TARGET_NUM, L, batch_size = 1, 5, 4096
df, num_users, num_items = d2l.read_data_ml100k()
train_data, test_data = d2l.split_data_ml100k(df, num_users, num_items,
                                              'seq-aware')
users_train, items_train, ratings_train, candidates = d2l.load_data_ml100k(
    train_data, num_users, num_items, feedback="implicit")
users_test, items_test, ratings_test, test_iter = d2l.load_data_ml100k(
    test_data, num_users, num_items, feedback="implicit")
train_seq_data = SeqDataset(users_train, items_train, L, num_users,
                            num_items, candidates, test_items=test_iter)
train_iter = torch.utils.data.DataLoader(train_seq_data, batch_size,
                                         shuffle=True, drop_last=True,
                                         num_workers=d2l.get_dataloader_workers())
test_seq_iter = train_seq_data.test_seq
train_seq_data[0]
(tensor(0), tensor([241, 170, 110, 255,   4]), tensor([101]), 1597)

Training Caser

Use the same optimizer and BPR loss as NeuMF for a fair comparison.
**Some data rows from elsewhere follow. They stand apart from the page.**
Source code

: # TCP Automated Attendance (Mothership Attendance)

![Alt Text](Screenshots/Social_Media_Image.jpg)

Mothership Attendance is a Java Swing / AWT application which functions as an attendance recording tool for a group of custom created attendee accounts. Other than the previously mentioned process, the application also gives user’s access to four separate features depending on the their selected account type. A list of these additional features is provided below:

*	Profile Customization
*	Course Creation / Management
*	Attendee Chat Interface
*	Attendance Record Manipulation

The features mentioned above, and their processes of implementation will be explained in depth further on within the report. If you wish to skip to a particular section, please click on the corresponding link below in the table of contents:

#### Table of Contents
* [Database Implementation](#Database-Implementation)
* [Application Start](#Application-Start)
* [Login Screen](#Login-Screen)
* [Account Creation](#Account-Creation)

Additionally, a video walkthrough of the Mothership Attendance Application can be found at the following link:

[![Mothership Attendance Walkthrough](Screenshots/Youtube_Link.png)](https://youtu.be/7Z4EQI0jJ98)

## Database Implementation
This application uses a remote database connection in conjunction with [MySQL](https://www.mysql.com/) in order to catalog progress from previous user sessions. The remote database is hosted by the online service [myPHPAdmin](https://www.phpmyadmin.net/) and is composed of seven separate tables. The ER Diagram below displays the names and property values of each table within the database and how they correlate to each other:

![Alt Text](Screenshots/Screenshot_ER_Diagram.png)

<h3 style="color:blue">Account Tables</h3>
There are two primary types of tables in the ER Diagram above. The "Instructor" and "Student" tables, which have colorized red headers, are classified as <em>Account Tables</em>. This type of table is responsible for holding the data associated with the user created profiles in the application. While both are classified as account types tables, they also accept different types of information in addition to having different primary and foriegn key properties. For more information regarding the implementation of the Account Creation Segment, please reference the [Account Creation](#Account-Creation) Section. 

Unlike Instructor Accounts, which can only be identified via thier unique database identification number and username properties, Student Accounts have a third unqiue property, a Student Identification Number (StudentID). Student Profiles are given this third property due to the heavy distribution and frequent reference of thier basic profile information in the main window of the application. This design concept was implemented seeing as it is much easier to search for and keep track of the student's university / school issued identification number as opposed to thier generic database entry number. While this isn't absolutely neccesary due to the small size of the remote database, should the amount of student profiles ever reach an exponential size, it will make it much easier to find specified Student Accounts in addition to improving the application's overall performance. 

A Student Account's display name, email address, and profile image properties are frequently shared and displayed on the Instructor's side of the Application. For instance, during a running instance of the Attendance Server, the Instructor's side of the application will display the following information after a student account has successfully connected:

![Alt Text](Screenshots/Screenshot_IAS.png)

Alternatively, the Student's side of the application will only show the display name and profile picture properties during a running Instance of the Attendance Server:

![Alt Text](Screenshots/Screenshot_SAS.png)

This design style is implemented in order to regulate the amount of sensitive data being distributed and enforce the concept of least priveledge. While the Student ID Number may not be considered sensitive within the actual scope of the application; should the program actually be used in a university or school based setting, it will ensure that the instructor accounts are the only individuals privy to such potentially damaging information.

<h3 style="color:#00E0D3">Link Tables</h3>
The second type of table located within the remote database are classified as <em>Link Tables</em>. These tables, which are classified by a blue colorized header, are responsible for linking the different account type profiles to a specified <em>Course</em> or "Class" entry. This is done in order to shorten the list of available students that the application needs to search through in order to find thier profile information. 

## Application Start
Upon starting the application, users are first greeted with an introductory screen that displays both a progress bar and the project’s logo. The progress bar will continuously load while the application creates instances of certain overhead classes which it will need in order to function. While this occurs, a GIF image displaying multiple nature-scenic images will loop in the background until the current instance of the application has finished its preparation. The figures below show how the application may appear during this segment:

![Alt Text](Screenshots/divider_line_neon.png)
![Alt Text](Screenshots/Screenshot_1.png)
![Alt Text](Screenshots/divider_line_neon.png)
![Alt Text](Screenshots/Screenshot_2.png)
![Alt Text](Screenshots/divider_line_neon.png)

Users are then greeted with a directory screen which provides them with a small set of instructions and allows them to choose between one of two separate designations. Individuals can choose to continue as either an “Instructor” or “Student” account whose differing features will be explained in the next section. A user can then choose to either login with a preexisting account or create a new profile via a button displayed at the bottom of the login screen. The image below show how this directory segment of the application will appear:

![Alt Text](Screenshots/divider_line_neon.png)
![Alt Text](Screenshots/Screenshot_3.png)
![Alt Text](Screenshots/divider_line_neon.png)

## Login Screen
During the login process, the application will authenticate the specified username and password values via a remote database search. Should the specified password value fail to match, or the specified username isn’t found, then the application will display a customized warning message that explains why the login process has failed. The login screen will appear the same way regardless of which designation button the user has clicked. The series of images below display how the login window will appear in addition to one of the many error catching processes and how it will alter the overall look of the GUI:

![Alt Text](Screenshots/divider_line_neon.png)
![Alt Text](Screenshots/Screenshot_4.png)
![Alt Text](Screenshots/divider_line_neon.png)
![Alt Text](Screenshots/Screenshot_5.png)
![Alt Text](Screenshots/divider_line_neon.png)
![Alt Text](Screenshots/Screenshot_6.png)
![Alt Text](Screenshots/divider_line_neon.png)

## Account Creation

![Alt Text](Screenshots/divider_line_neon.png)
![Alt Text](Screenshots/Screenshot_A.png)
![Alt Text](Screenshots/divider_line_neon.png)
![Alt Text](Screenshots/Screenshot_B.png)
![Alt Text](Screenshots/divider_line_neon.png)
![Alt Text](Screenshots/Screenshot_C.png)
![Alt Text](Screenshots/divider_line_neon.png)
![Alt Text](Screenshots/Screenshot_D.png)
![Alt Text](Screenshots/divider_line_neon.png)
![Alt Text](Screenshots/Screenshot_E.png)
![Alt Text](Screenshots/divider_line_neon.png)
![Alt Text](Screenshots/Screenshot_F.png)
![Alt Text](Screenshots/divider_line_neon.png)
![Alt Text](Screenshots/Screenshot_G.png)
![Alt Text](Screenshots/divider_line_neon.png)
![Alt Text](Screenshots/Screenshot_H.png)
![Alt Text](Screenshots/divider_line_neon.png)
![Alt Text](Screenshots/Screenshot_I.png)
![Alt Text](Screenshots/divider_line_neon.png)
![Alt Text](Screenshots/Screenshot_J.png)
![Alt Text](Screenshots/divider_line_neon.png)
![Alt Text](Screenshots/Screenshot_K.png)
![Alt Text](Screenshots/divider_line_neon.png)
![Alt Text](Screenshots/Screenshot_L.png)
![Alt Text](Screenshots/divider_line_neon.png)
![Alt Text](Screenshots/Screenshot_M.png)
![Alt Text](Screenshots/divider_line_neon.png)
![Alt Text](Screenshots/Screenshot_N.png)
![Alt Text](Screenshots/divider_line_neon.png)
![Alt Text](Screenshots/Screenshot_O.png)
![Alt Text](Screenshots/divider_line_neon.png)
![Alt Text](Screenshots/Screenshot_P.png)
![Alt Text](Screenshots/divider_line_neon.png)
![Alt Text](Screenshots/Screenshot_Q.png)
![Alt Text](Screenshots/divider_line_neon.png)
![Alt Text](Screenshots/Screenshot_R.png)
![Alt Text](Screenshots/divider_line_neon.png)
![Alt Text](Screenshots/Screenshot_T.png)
The expensive part is ranking evaluation, which scores many candidate items per user:

devices = d2l.try_all_gpus()
net = Caser(10, num_users, num_items, L)
def _init(m):
    # Match MX's `init.Normal(0.01)` semantics: initialize weights *and*
    # biases, so biases don't keep their default uniform fan-in init.
    if hasattr(m, 'weight') and m.weight is not None:
        nn.init.normal_(m.weight, 0, 0.01)
    if hasattr(m, 'bias') and m.bias is not None:
        nn.init.zeros_(m.bias)
net.apply(_init)
net = net.to(devices[0])
lr, num_epochs, wd, optimizer = 0.04, 8, 1e-5, 'adam'
loss = d2l.BPRLoss()
trainer = torch.optim.Adam(net.parameters(), lr=lr, weight_decay=wd)
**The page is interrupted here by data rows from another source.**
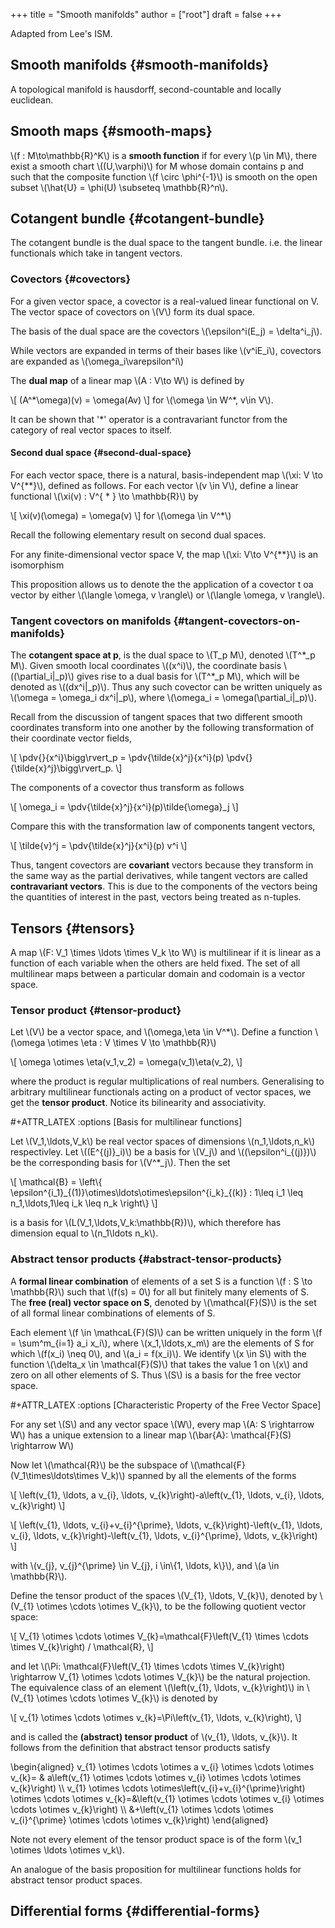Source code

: +++
title = "Smooth manifolds"
author = ["root"]
draft = false
+++

Adapted from Lee's ISM.


## Smooth manifolds {#smooth-manifolds}

A topological manifold is hausdorff, second-countable and locally euclidean.


## Smooth maps {#smooth-maps}

<div class="defn">

\\(f : M\to\mathbb{R}^K\\) is a **smooth function** if for every \\(p \in M\\), there exist a smooth chart \\((U,\varphi)\\) for M whose domain contains p and such that the composite function \\(f \circ \phi^{-1}\\) is smooth on the open subset \\(\hat{U} = \phi(U) \subseteq \mathbb{R}^n\\).

</div>


## Cotangent bundle {#cotangent-bundle}

The cotangent bundle is the dual space to the tangent bundle. i.e. the linear functionals which take in tangent vectors.


### Covectors {#covectors}

<div class="defn">

For a given vector space, a covector is a real-valued linear functional on V. The vector space of covectors on \\(V\\) form its dual space.

The basis of the dual space are the covectors \\(\epsilon^i(E\_j) = \delta^i\_j\\).

</div>

While vectors are expanded in terms of their bases like \\(v^iE\_i\\), covectors are expanded as \\(\omega\_i\varepsilon^i\\)

<div class="defn">

The **dual map** of a linear map \\(A : V\to W\\) is defined by

\\[
(A^\*\omega)(v) = \omega(Av)
\\]
for \\(\omega \in W^\*, v\in V\\).

</div>

It can be shown that '\*' operator is a contravariant functor from the category of real vector spaces to itself.


#### Second dual space {#second-dual-space}

For each vector space, there is a natural, basis-independent map \\(\xi: V \to V^{\*\*}\\), defined as follows. For each vector \\(v \in V\\), define a linear functional \\(\xi(v) : V^{ \* } \to \mathbb{R}\\) by

\\[
\xi(v)(\omega) = \omega(v)
\\] for \\(\omega \in V^\*\\)

Recall the following elementary result on second dual spaces.

<div class="prop">

For any finite-dimensional vector space V, the map \\(\xi: V\to V^{\*\*}\\) is an isomorphism

</div>

This proposition allows us to denote the the application of a covector t oa vector by either \\(\langle \omega, v \rangle\\) or \\(\langle \omega, v \rangle\\).


### Tangent covectors on manifolds {#tangent-covectors-on-manifolds}

The **cotangent space at p**, is the dual space to \\(T\_p M\\), denoted \\(T^\*\_p M\\). Given smooth local coordinates \\((x^i)\\), the coordinate basis \\((\partial\_i|\_p)\\) gives rise to a dual basis for \\(T^\*\_p M\\), which will be denoted as \\((dx^i|\_p)\\). Thus any such covector can be written uniquely as \\(\omega = \omega\_i dx^i|\_p\\), where \\(\omega\_i = \omega(\partial\_i|\_p)\\).

Recall from the discussion of tangent spaces that two different smooth coordinates transform into one another by the following transformation of their coordinate vector fields,

\\[
\pdv{}{x^i}\bigg\rvert\_p = \pdv{\tilde{x}^j}{x^i}(p) \pdv{}{\tilde{x}^j}\bigg\rvert\_p.
\\]

The components of a covector thus transform as follows

\\[
\omega\_i = \pdv{\tilde{x}^j}{x^i}(p)\tilde{\omega}\_j
\\]

Compare this with the transformation law of components tangent vectors,

\\[
\tilde{v}^j = \pdv{\tilde{x}^j}{x^i}(p) v^i
\\]

Thus, tangent covectors are **covariant** vectors because they transform in the same way as the partial derivatives, while tangent vectors are called **contravariant vectors**. This is due to the components of the vectors being the quantities of interest in the past, vectors being treated as n-tuples.


## Tensors {#tensors}

A map \\(F: V\_1 \times \ldots \times V\_k \to W\\) is multilinear if it is linear as a function of each variable when the others are held fixed. The set of all multilinear maps between a particular domain and codomain is a vector space.


### Tensor product {#tensor-product}

Let \\(V\\) be a vector space, and \\(\omega,\eta \in V^\*\\). Define a function \\(\omega \otimes \eta : V \times V \to \mathbb{R}\\)

\\[
\omega \otimes \eta(v\_1,v\_2) = \omega(v\_1)\eta(v\_2),
\\]

where the product is regular multiplications of real numbers. Generalising to arbitrary multilinear functionals acting on a product of vector spaces, we get the **tensor product**. Notice its bilinearity and associativity.

\#+ATTR_LATEX :options [Basis for multilinear functions]

<div class="prop">

Let \\(V\_1,\ldots,V\_k\\) be real vector spaces of dimensions \\(n\_1,\ldots,n\_k\\) respectivley. Let \\((E^{(j)}\_i)\\) be a basis for \\(V\_j\\) and \\((\epsilon^i\_{(j)})\\) be the corresponding basis for \\(V^\*\_j\\). Then the set

\\[
\mathcal{B} = \left\\{ \epsilon^{i\_1}\_{(1)}\otimes\ldots\otimes\epsilon^{i\_k}\_{(k)} : 1\leq i\_1 \leq n\_1,\ldots,1\leq i\_k \leq n\_k \right\\}
\\]

is a basis for \\(L(V\_1,\ldots,V\_k:\mathbb{R})\\), which therefore has dimension equal to \\(n\_1\ldots n\_k\\).

</div>


### Abstract tensor products {#abstract-tensor-products}

<div class="defn">

A **formal linear combination** of elements of a set S is a function \\(f : S \to \mathbb{R}\\) such that \\(f(s) = 0\\) for all but finitely many elements of S. The **free (real) vector space on S**, denoted by \\(\mathcal{F}(S)\\) is the set of all formal linear combinations of elements of S.

</div>

Each element \\(f \in \mathcaL{F}(S)\\) can be written uniquely in the form \\(f = \sum^m\_{i=1} a\_i x\_i\\), where \\(x\_1,\ldots,x\_m\\) are the elements of S for which \\(f(x\_i) \neq 0\\), and \\(a\_i = f(x\_i)\\). We identify \\(x \in S\\) with the function \\(\delta\_x \in \mathcal{F}(S)\\) that takes the value 1 on \\(x\\) and zero on all other elements of S. Thus \\(S\\) is a basis for the free vector space.

\#+ATTR_LATEX :options [Characteristic Property of the Free Vector Space]

<div class="prop">

For any set \\(S\\) and any vector space \\(W\\), every map \\(A: S \rightarrow W\\) has a unique extension to a linear map \\(\bar{A}: \mathcal{F}(S) \rightarrow W\\)

</div>

Now let \\(\mathcal{R}\\) be the subspace of \\(\mathcal{F}(V\_1\times\ldots\times V\_k)\\) spanned by all the elements of the forms

\\[
\left(v\_{1}, \ldots, a v\_{i}, \ldots, v\_{k}\right)-a\left(v\_{1}, \ldots, v\_{i}, \ldots, v\_{k}\right)
\\]

\\[
\left(v\_{1}, \ldots, v\_{i}+v\_{i}^{\prime}, \ldots, v\_{k}\right)-\left(v\_{1}, \ldots, v\_{i}, \ldots, v\_{k}\right)-\left(v\_{1}, \ldots, v\_{i}^{\prime}, \ldots, v\_{k}\right)
\\]

with \\(v\_{j}, v\_{j}^{\prime} \in V\_{j}, i \in\\{1, \ldots, k\\}\\), and \\(a \in \mathbb{R}\\).

Define the tensor product of the spaces \\(V\_{1}, \ldots, V\_{k}\\), denoted by \\(V\_{1} \otimes \cdots \otimes V\_{k}\\), to be the following quotient vector space:

\\[
V\_{1} \otimes \cdots \otimes V\_{k}=\mathcal{F}\left(V\_{1} \times \cdots \times V\_{k}\right) / \mathcal{R},
\\]

and let \\(\Pi: \mathcal{F}\left(V\_{1} \times \cdots \times V\_{k}\right) \rightarrow V\_{1} \otimes \cdots \otimes V\_{k}\\) be the natural projection. The equivalence class of an element \\(\left(v\_{1}, \ldots, v\_{k}\right)\\) in \\(V\_{1} \otimes \cdots \otimes V\_{k}\\) is denoted by

\\[
v\_{1} \otimes \cdots \otimes v\_{k}=\Pi\left(v\_{1}, \ldots, v\_{k}\right),
\\]

and is called the **(abstract) tensor product** of \\(v\_{1}, \ldots, v\_{k}\\). It follows from the definition that abstract tensor products satisfy

\begin{aligned}
v\_{1} \otimes \cdots \otimes a v\_{i} \otimes \cdots \otimes v\_{k}= & a\left(v\_{1} \otimes \cdots \otimes v\_{i} \otimes \cdots \otimes v\_{k}\right) \\\\
v\_{1} \otimes \cdots \otimes\left(v\_{i}+v\_{i}^{\prime}\right) \otimes \cdots \otimes v\_{k}=&\left(v\_{1} \otimes \cdots \otimes v\_{i} \otimes \cdots \otimes v\_{k}\right) \\\\
&+\left(v\_{1} \otimes \cdots \otimes v\_{i}^{\prime} \otimes \cdots \otimes v\_{k}\right)
\end{aligned}

Note not every element of the tensor product space is of the form \\(v\_1 \otimes \ldots \otimes v\_k\\).

An analogue of the basis proposition for multilinear functions holds for abstract tensor product spaces.


## Differential forms {#differential-forms}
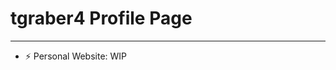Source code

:  # tgraber4 Profile Page
 ------------------ 
- ⚡ Personal Website: WIP

<!---
tgraber4/tgraber4 is a ✨ special ✨ repository because its `README.md` (this file) appears on your GitHub profile.
You can click the Preview link to take a look at your changes.
--->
# `evaluate_ranking` is the bottleneck — it scores every (user, item)
# pair that the user has not interacted with, so per-epoch evaluation
# dominates total runtime. Setting `eval_step=num_epochs` defers
# evaluation to the final epoch only, which keeps the cell well under
# an hour while still reporting hit-rate / AUC for the trained model.
d2l.train_ranking(net, train_iter, test_iter, loss, trainer,
                  test_seq_iter, num_users, num_items, num_epochs,
                  devices, d2l.evaluate_ranking, candidates,
                  eval_step=num_epochs)

train loss 0.135, test hit rate 0.347, test AUC 0.883
945.3 examples/sec on [device(type='cuda', index=0)]

Recap

  • Sequence-aware recommenders use order of recent interactions, not just frequencies.
  • Caser: CNN over last-L items + per-user MF component + BPR loss.
  • Modern descendants: SASRec (self-attention), BERT4Rec (BERT-style masked-item prediction). Same idea, more expressive sequence modeling.